U.S. Stocks Are off to Their Best Start to a Year Since 2019 — and the Rally Is Not Just About the "Magnificent Seven"

Dow Jones03-01

Dow, S&P and Nasdaq scored best one-month performances since late last year

The 2024 stock-market rally so far is not just about seven stocks anymore.The 2024 stock-market rally so far is not just about seven stocks anymore.

U.S. stocks on Thursday — Leap Day — capped a strong opening two months of 2024. 

While the so-called Magnificent Seven tech stocks continued to lead much of the stock-market rally that propelled the S&P 500, the Dow Jones Industrial Average and the Nasdaq Composite to record highs this month, some of the beaten-down corners of the market also found the spotlight. Investors want to know if the positive momentum is finally spilling out beyond the megacap technology names. 

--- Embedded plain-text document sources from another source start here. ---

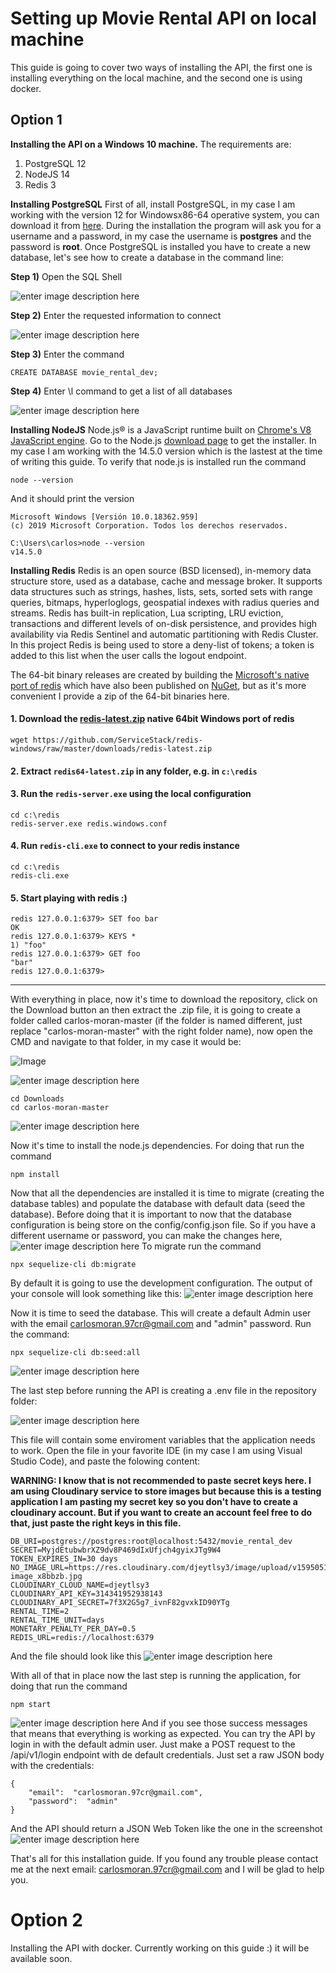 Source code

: 

# Setting up Movie Rental API on local machine

This guide is going to cover two ways of installing the API, the first one is installing everything on the local machine, and the second one is using docker.

## Option 1
**Installing the API on a Windows 10 machine.**
The requirements are:

 1. PostgreSQL 12
 2. NodeJS 14
 3. Redis 3
 
**Installing PostgreSQL**
First of all, install PostgreSQL, in my case I am working with the version 12 for Windowsx86-64 operative system, you can download it from [here](https://www.enterprisedb.com/downloads/postgres-postgresql-downloads).
During the installation the program will ask you for a username and a password, in my case the username is **postgres** and the password is **root**.
Once PostgreSQL is installed you have to create a new database, let's see how to create a database in the command line:

**Step 1)** Open the SQL Shell

![enter image description here](https://lh3.googleusercontent.com/pw/ACtC-3dEwhpHx1zD19kpjqD3_NNbi-itjExdzvaTmrIMzoHmeNa2HwStxfOuZyAgyN3t70yTm-qe5eY4zS6cE4Deo2BlI6z2dxiTP5Arb8ASnjCJQXOPyAvs4RQdfNT6WKeHp43lwHyD2KpBSu60WSsoXElU2g=w985-h461-no)

**Step 2)** Enter the requested information to connect

![enter image description here](https://lh3.googleusercontent.com/pw/ACtC-3cxLefYXTFlvzi45ZkbFmBSPn0Gnw3wTR1pJ-jgmS0hGrapF9IqclWLz4prqXtOspEcvYK38nXDLw5JleiZ6x256i199iSFV2geuIScnbx34ztmvulQG6X_E7IUj30aBcTRsC2re_R6i3jrwpDFAWqkBQ=w1124-h337-no)

**Step 3)** Enter the command

    CREATE DATABASE movie_rental_dev;

**Step 4)** Enter \l command to get a list of all databases

![enter image description here](https://lh3.googleusercontent.com/pw/ACtC-3epjix7oOfOCTHGVcI9zP6hvJNyD_lsFszVngsN6-yZr2kksS4YSbhyi0YUwSwD4RA48x7zRlTMl-WSrm5ZZT2coXxGd-ZpRx7eoo56-rIdHI0lTa-13nADquBvNqXMWaVyM-ArPD0aYvcckMjhV1yI9A=w1184-h309-no)

**Installing NodeJS**
Node.js® is a JavaScript runtime built on [Chrome's V8 JavaScript engine](https://v8.dev/).
Go to the Node.js [download page](https://nodejs.org/es/download/current/) to get the installer. In my case I am working with the 14.5.0 version which is the lastest at the time of writing this guide. To verify that node.js is installed run the command

    node --version
   And it should print the version
   

    Microsoft Windows [Versión 10.0.18362.959]
    (c) 2019 Microsoft Corporation. Todos los derechos reservados.
    
    C:\Users\carlos>node --version
    v14.5.0

**Installing Redis**
Redis is an open source (BSD licensed), in-memory data structure store, used as a database, cache and message broker. It supports data structures such as strings, hashes, lists, sets, sorted sets with range queries, bitmaps, hyperloglogs, geospatial indexes with radius queries and streams. Redis has built-in replication, Lua scripting, LRU eviction, transactions and different levels of on-disk persistence, and provides high availability via Redis Sentinel and automatic partitioning with Redis Cluster.
In this project Redis is being used to store a deny-list of tokens; a token is added to this list when the user calls the logout endpoint.

The 64-bit binary releases are created by building the [Microsoft's native port of redis](https://github.com/msopentech/redis) which have also been published on [NuGet](http://www.nuget.org/packages/redis-64), but as it's more convenient I provide a zip of the 64-bit binaries here.

#### 1. Download the [redis-latest.zip](https://github.com/ServiceStack/redis-windows/raw/master/downloads/redis-latest.zip) native 64bit Windows port of redis

    wget https://github.com/ServiceStack/redis-windows/raw/master/downloads/redis-latest.zip

#### 2. Extract `redis64-latest.zip` in any folder, e.g. in `c:\redis`

#### 3. Run the `redis-server.exe` using the local configuration

    cd c:\redis
    redis-server.exe redis.windows.conf

#### 4. Run `redis-cli.exe` to connect to your redis instance

    cd c:\redis
    redis-cli.exe

#### 5. Start playing with redis :)

    redis 127.0.0.1:6379> SET foo bar
    OK
    redis 127.0.0.1:6379> KEYS *
    1) "foo"
    redis 127.0.0.1:6379> GET foo
    "bar"
    redis 127.0.0.1:6379>

------
With everything in place, now it's time to download the repository, click on the Download button an then extract the .zip file, it is going to create a folder called carlos-moran-master (if the folder is named different, just replace "carlos-moran-master" with the right folder name), now open the CMD and navigate to that folder, in my case it would be:

![Image](https://lh3.googleusercontent.com/pw/ACtC-3dz_6VvkkmciNizJQSOJuM6b89fSw_Emb9XKouySbkmDPF0fExCpEziMKEeJ4iBfcWy2iZCzGwRTEv_qiNgolral6caRGSnRNXeSc5cCM7EKsRPVTt2m6NTIJoczxsmT5V0E6b_6b6fVnoQ_j2Ovk6BZg=w417-h344-no)

![enter image description here](https://lh3.googleusercontent.com/pw/ACtC-3eqk3UKWwgAr-d83fvKCFWWprT8wqzCyXAZEcQVo7JD4kCJ0HMjpsS-n0mr8PE0jlWNO-Hq9P0T8AiZ4Q28tU-n_zOAZz2X5X2nPa6apIjrhQpPHumeO_xofNfO_v-cTu4F13i30SZMzkoQDZCaewKHVw=w181-h213-no)
   
    cd Downloads
    cd carlos-moran-master

![enter image description here](https://lh3.googleusercontent.com/pw/ACtC-3cEF3SaMWGnLM_BwD4FyKVQX1v9CEo6A4SWAeixIMIU9TsRJkjk3s0tW22Fnf9M02uRFUNbNhGuhTdItyrbpEzhtNfZWZEK8xLY9Raf5y7OjmqT0sttnkQp-SN6OBDIiUb2kBCyWHMU4_xIQwiTWFHJRw=w516-h329-no)

Now it's time to install the node.js dependencies. For doing that run the command

    npm install
Now that all the dependencies are installed it is time to migrate (creating the database tables) and populate the database with default data (seed the database). Before doing that it is important to now that the database configuration is being store on the config/config.json file. So if you have a different username or password, you can make the changes here,
![enter image description here](https://lh3.googleusercontent.com/P2eTtEYGwZUwQs1zI2CKQY4xXw8PhznIhfHmxjT5IvNcmR1uy7W0_ogtmH5lkTWXnCmmwcB-mGsuSHTc1NTkzdFIb3kebVh5Y8pGlw_7wGEzM5_qUn9EsArZFtp33EEiT9ImYXAckNweCqubUz1N3WDg_zIrLmA5jWPL4Q4NsuW0g16qemfEiQI2m8ad7wdsgu27xc4WC1--sMCDTbqT0NQqLYQ8xt6dqNp-KWu1ulnjvdmw8mIBcmMP4zLl5iBUn0iUYbKxj5LW-gvJbEQklnjFHW6t6tAkB_o7f-H_vDxmyO0jorlJVOxAt8fk3J6VUgL2TBxcPHO0bN4fBSK2b1-CsQv-XAwct2KDmzzo-4PY48J1jZUIAvD8npIkW6_m5fHXFMFuvDxeRzd4tiJPU5PZQn75fBzZCXONZ_kmk7S75qQV1FpRX8Dmhpd12le9iVaWs6wgXOO0l1bDRERjfIhLlDF-N0IddCrugrmWCNjCB4bZfMpQU_E3Ku7au7fWFhmFO8ENCD0V5n3o1mNnJ9RgSOqeg1GAuUJtFg2eeFBmjFSYjOv3hdUFJRexW7Zhx_S5QxsWwYIdHUqjUc1u7yygBUpspt1Dh0NE8_x6K0iC7EsGftaydVtAbXgRnMQiTfSQN0ethlYxpMD2mlHnUaOg_NX0dAssSVhM_p-B1FicHQvc76MJYMIRyT_PKyQ=w1148-h563-no?authuser=0)
To migrate run the command

    npx sequelize-cli db:migrate
  By default it is going to use the development configuration.
  The output of your console will look something like this:
  ![enter image description here](https://lh3.googleusercontent.com/bntfMAOOdo4HOIvEPKbEJ1JZ9ZRTF4qLraS1xRzyWCSzvS5DUAvlZD4mI5xeAX6UmC5s0KOIEhd99dPJ8lrvf0d8aJDVDPfMiAZ3xw7G9zi4ItS2haNViMMqm2zXhVtcbPw6-azh63K4ntDLr_Y-Pvvtx8VwpGWIi3Y81Sn33MbZu_RMmlo9cpRR4dq2z8uoOByVHqSgB9y4X8wFO3divMeAmWI83vahLq26cq3r4tyT-4BNmZ0XaWRZwil9D3vPG7f8BUk21CJv8gE5DpIyfBsWvM8T6NnUPN5wfQULMXpgDo3boujSs6Otr_vx6uagir3DfsfadojsDfuRYfQLoUG9JWDQ6gCt5dNvalSQV6EtaB8l4gZRg80iF-G_pYH9RqkI0QwrNtFJY7JlCxb30cbcrJYAABU7s9j_J9axnmd-LE_qAwcsW4jLvrZFTTnACxxmd8v6P-vVTURSjWyRZMJOvur0kpgLzrpV315VMYxs4tq2z2nlyrgm9orYDanj8CL7E9zzUZROYwIRx_4ROxYCmgiCFdOHAIXjRiCpiNJ6V2dVkoYr-jMT-RUx0iRVo-VnLIo2gr2tSW33i5Nmhmu8f2tvmk3KuXjk-NNJ2MgJA-Z0NxiCZ9Tet8Mc7QnEKoD7n2qrAJWGTDvl07tt2xcC-mZn_PovsfFo-kBUWCLpxfg-VFyQsYfnBiB9fTc=w651-h385-no?authuser=0)

Now it is time to seed the database. This will create a default Admin user with the email carlosmoran.97cr@gmail.com and "admin" password.
Run the command:

    npx sequelize-cli db:seed:all
 
![enter image description here](https://lh3.googleusercontent.com/7C5HYh6P1XTd2ekhgoKjjZllY6rmgXhxA4UfIFD6rw3McpbNYbJtYU0Zn1bnv5f34oGHnHhtezS0DvihWyIqAq7IO0ARCjoclSvaOlsQs1q7N9ocDPdJ47mv2wBhP0QqKcS0gjCmNDz2DLAiMDdrFBpa5yBX5TJ8KwctmVTlCkFkRuWLjp3pZ3Quw6hc-Y-MRYDmANZmaFPC1mYCxqzoxBXEa-rVcU9MTJLmYwN0gijbLGnW9L0dpjhNWwAWpx9v8MaQjw4hQRAwjYAES3LgAcKkCBWUukqnu-5MKD5jKzb5L4pggXNlcirFZv9whL_dtWc5aug5bDZf1nicRZps_oMErQ-4D0dkccaG5CtAEsDQiJYJFDa_TADiRU50nAJb47rLsrWTWckGnC0M723SiCyAg2HhvS_Po_tg8glcBgb9Xun3SwKfRgEoZ5y33aPlLv43sUuYDHKNHp861utAbJKg2E_dVsvlV-7VF6XaDk1pneSrp7GzOWJvNUqcvNbVoE3VpZzJHABFVFnHU6v3s6TAt3v-V4k5ty-AWHYRBGOEC04eGAkwkKXlzTipB0eNVltvaec_tsoz7JxfHhGqgwD3AbNt5jQDR7-h8iOyUsg2AMjhJDDSepBaXmqHLBXcx2VauUJYHzpy_OH_Z-Q6uPB9p3WdCrpu_21ZW3oAPLdcbM36X0sHx7Riy7-qmPc=w725-h245-no?authuser=0)

The last step before running the API is creating a .env file in the repository folder:

![enter image description here](https://lh3.googleusercontent.com/E0V0_kYb2YXv1HQcrg9bJfmvcyY3tA0vTt3-A-cQ0OKPIzE32o0oIH9EhSIZwMF_v_GVjUtDRVUJiu3zQokgtonHe40yxcpuP7I4NAjAl9tSACVBgu95Dv-kdBPiNNOCSH28EeP-v3E1vHwoD7ONNhocUlhGBMhqwMqmyLCIewnuxutrXWHRJCJqvJyL28Pom1zD2G5bZANQvrLxva8zPPwxM1Fw4BfBbKgDVkfwl1fHDRB0NRDN5Bps5a_8KdEZPDChhG1BxCHnB-Bmz1etTLzKxZJb_U7ElfeUNMF0u4d18D4vkNOgqfJozOjjcoIv-iY5mYNi4Env6QZeoMCcwv8hDTyRKKHkoamQH6mhXsH5NsQf7t-1A88lyaH0wegswRkxfXuuFgyu3qSltuyNBb_Yr2UL4YmjaH7ix7oMKMOBgMBi5rk_Erb1CskKXRuB-djR9NGjryJM5yqNb3CPQ30ZI-2eoQqCswcWBdarfAqef079Kpjok14ZvLkLTHEkIk9-XfUwUr0LrSzlOCGAIgFqA1Ki7MH3SCxkQ4RZD4wbvq6ifGDadJjwiCc_1BZw7fGM4owxDKFWGGXULaKPOMNGQYcnkrfF1JuuFuj2Z_Pal2KznAqAnq9HdgpqkAUTluh58I7oDDHgX8A0ltPeFFlAkr9WpnHvIkn3yRk9RLY0uGDIq7lEGokJd_vPFa0=w321-h334-no?authuser=0)

This file will contain some enviroment variables that the application needs to work. Open the file in your favorite IDE (in my case I am using Visual Studio Code), and paste the folowing content:

**WARNING: I know that is not recommended to paste secret keys here. I am using Cloudinary service to store images but because this is a testing application I am pasting my secret key so you don't have to create a cloudinary account. But if you want to create an account feel free to do that, just paste the right keys in this file.** 

    DB_URI=postgres://postgres:root@localhost:5432/movie_rental_dev
    SECRET=MyjdEtubwbrXZ9dv8P469dIxUfjch4gyixJTg9W4
    TOKEN_EXPIRES_IN=30 days
    NO_IMAGE_URL=https://res.cloudinary.com/djeytlsy3/image/upload/v1595051229/no-image_x8bbzb.jpg
    CLOUDINARY_CLOUD_NAME=djeytlsy3
    CLOUDINARY_API_KEY=314341952938143
    CLOUDINARY_API_SECRET=7f3X2G5g7_ivnF82gvxkID90YTg
    RENTAL_TIME=2
    RENTAL_TIME_UNIT=days
    MONETARY_PENALTY_PER_DAY=0.5
    REDIS_URL=redis://localhost:6379
And the file should look like this
![enter image description here](https://lh3.googleusercontent.com/gnYWjHoPv1tIJMXecor4NBcVFldSy-CUC182Rt5U5DCtteWg4QV_1-ak-HwmqowePfIjO_Tydyj05cc2ahGh-2CKm9q1R-wFef5bri1v5QG3q6eq3Mp1qvBdYUy9eZ57QRIEyerMgG8QdvZeqS0SdEsuVxoqxtWblPbJKbbgl79bCNNYeMBHbcqvb-rJQAgyzHkxf1tVztp8aBbMWlLamNKjtQc57gQP9jN2l_6TgE5R6X67-EAMuUTcUoVmjDXwYse9b2YXxnnwUaq6szFhX9HlVI3HenKB4bjzZB6aQWWfuGL58bnI4qePPshVpHNm4xMUcvKfB_mvsf_2lH4KaFY4RiHArjEKfv8lnRi3NNnB3xxrsiOcoieZyDbfhBg6TtbIxcOh8XuyH-VzigTIVr-JPcbj4AThXwvWSsmhsebH3sAISzuCoYDaCq8p4YpVumVGTtW02gBRWFCDABZ3saxgyFmdf-wqm87Aqg0bFUPVtO2vIOZ661yyFZApnfmrP0EfjMdAAfZfUKM2C3_h6pRml9TcQoQBHTW-TFnCbF_b-xv3vKn0PGzYHjCZp44cDwKxYp48nH70Ky-gpWStHri72gdg8thiOpYYGK_204GR01lZ82tdz_kCH5oZMz_6CygF0DcFrUlvNyVyMiUSzeOxxitr4PzUwSENiiBhIbAM6OCVkTsHtE9D5HSaSuo=w1395-h969-no?authuser=0)

With all of that in place now the last step is running the application, for doing that run the command

    npm start
![enter image description here](https://lh3.googleusercontent.com/sB3UfwX72w1zG73pJ8zW3dmT2gRM31RPbVGHiVKlNjvBxUUn6Ct1RtyAI2xRoqpKuBvwtZAJiaiUZQOAxtFU_DXhYYkuNfFCVJLvNWk5AO2FCu9um4iElwRE2OQD-xTfo6A-ae7fIRdt6RQZLxmovapu9x76IO_vRfqxp2XH3oVymgrcr3WvkpLlGdmeozQ6gZLZL_c8RjheGytqMMj-0hlQTh2HTGw5bqKVvmT3qAct8G8tnAjpKBJba71h6JRys1cR9v-D5KrjdXI2seFNwKbr6I94jmC5uTyhhHvUez-hLEyByjm1_5hRX-1NiGB1RdfySeclU26FHHKQPQJWOmjyjgN0jFCKrHtLJWuctlIrSB_yjaf9wVlnBiajIoTVhM-7HaeVZVM9bT_6klWr8iT1gQ-O_uz4nIq5XZ5rvjukdwGS-gcRFUDcFwqfFaSUi0XAEwUPLOTPLNKjpe_5B_CMq1sU9syyUXpIL5GrZXR16CszST0R-gAxIvUsxP6yvvbfLICoWdfJeYOyN4oUBfe3jGveVcJMYRyM5ki0zjCelDacs014gazckrCKh3xi3NRjx4h2Vk3W04u2IB0WiSvhxbIGSLrWzsGuT02X6j7dD5soxh8HPw9TjMmIUGovxKW62M4IF5eNktN9Tsm-WvaYdpM_P3DNfVzNDTsQNk3UjzwkeuA00e5gSB-FSfs=w894-h268-no?authuser=0)
And if you see those success messages that means that everything is working as expected. You can try the API by login in with the default admin user. Just  make a POST request to the /api/v1/login endpoint with de default credentials. Just set a raw JSON body with the credentials:

    {
		"email":  "carlosmoran.97cr@gmail.com",
		"password":  "admin"
    }
And the API should return a JSON Web Token like the one in the screenshot
![enter image description here](https://lh3.googleusercontent.com/2Zrz5GRKGruSfVhHiv8mrSuKAd7CffOffNJ3rnkzo8xSN1apJXVSWsJ3d4P8R8ktUDjnV3RDoP5u1S1DuBRN1o77GFi7tq3A7U1lIbL5MSVOCHMsYdcpXmpK1-rX4P6T8CJPvjX4BQgIR_kry_ktkG5nXp4bDv_ptVd8oPl5-l3rb9NZdP0CsyIT5Ij3mgfHZicTz_U76HK_oZyT1Io1I-igLxwCWCPSfKNXf8T7Qj20KvEy8TBdfjvYWriO5vtle8BQgZcyJEppMuajAhygcG6WFSZRCrV9sK-AWkANAbCRrUBCH_1KM9l9h8LolNX2QY7_JHdnifhA2li2Ca35nhK0LIjSb_UTb6D0yQN9hOcBLaFTdQHH4cV3uFVIRbLi6ajaF5A8fhSFc-HIGGpEzzgI3crMQarAAAZ-p6DUj1uqWwesmMWgGuXvfZedbCUCDb3dyFTHBn9ETy6usK5HE8ETgRHRuzVCWqRwUmWqI5rebOzc7oxpGyTdfVpptYGqfDgfpnmtx1XdYWJ6IH9HdwQs-egaUbSYUdo-xpsk_rHqball0RHN5w5qY1Aiig3vQlIgxJypd-4IzMQ3IywMK_UWXPUClfFLBgAYUZsZubz2wPfK_n1NuhusLYUY4vFrJO7-lvzlhiif8hBD8C_m_ibivi0sNYOzw5pZGKP0unl6sZeWodThilu8c-hsp6w=w811-h736-no?authuser=0)

That's all for this installation guide. If you found any trouble please contact me at the next email: carlosmoran.97cr@gmail.com and I will be glad to help you.

# Option 2
Installing the API with docker. Currently working on this guide :) it will be available soon.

The U.S. stock market enjoyed a surprisingly robust start to the new year, with the S&P 500 and the Dow industrials advancing 6.8% and 3.5% in the first two months of 2024, respectively, to notch their best start to a year since 2019. The Nasdaq Composite surged 7.2% over the same period, according to Dow Jones Market Data.

For the month, all three major benchmark indexes booked their best month since the end of 2023, while the S&P 500 and the Nasdaq scored their best February since 2015, per Dow Jones Market Data. 

What’s more, all 11 of the large-cap index’s sectors finished in the green this month, as some long-suffering sectors of the stock market rebounded to help drive a surge that lifted the S&P 500 by 5.2% in February, according to FactSet data.

While information technology, consumer discretionary and communication services sectors — home to the “Magnificent Seven” — received most of the attention after blockbuster fourth-quarter earnings, some lagging sectors also managed to come out winners.

Those include industrials and materials, two cyclical sectors that each outpaced the information-technology sector this month by less than 1 percentage point, according to FactSet data.

Phillip Colmar, managing partner and global strategist at Macro Research Board Partners, said the sector rotation is “constructive” given the potential “no landing” outcome of the Fed’s monetary-policy tightening cycle, which could result in a solid trend or above-trend economic growth with inflation still edging lower to a 2% target.

Meanwhile, improvement in corporate earnings-growth expectations offset the rise in Treasury yields BX:TMUBMUSD10Y over the past month, further supporting the broad rally in the stock market and a rotation to the laggards, Colmar told MarketWatch in a phone interview on Wednesday. 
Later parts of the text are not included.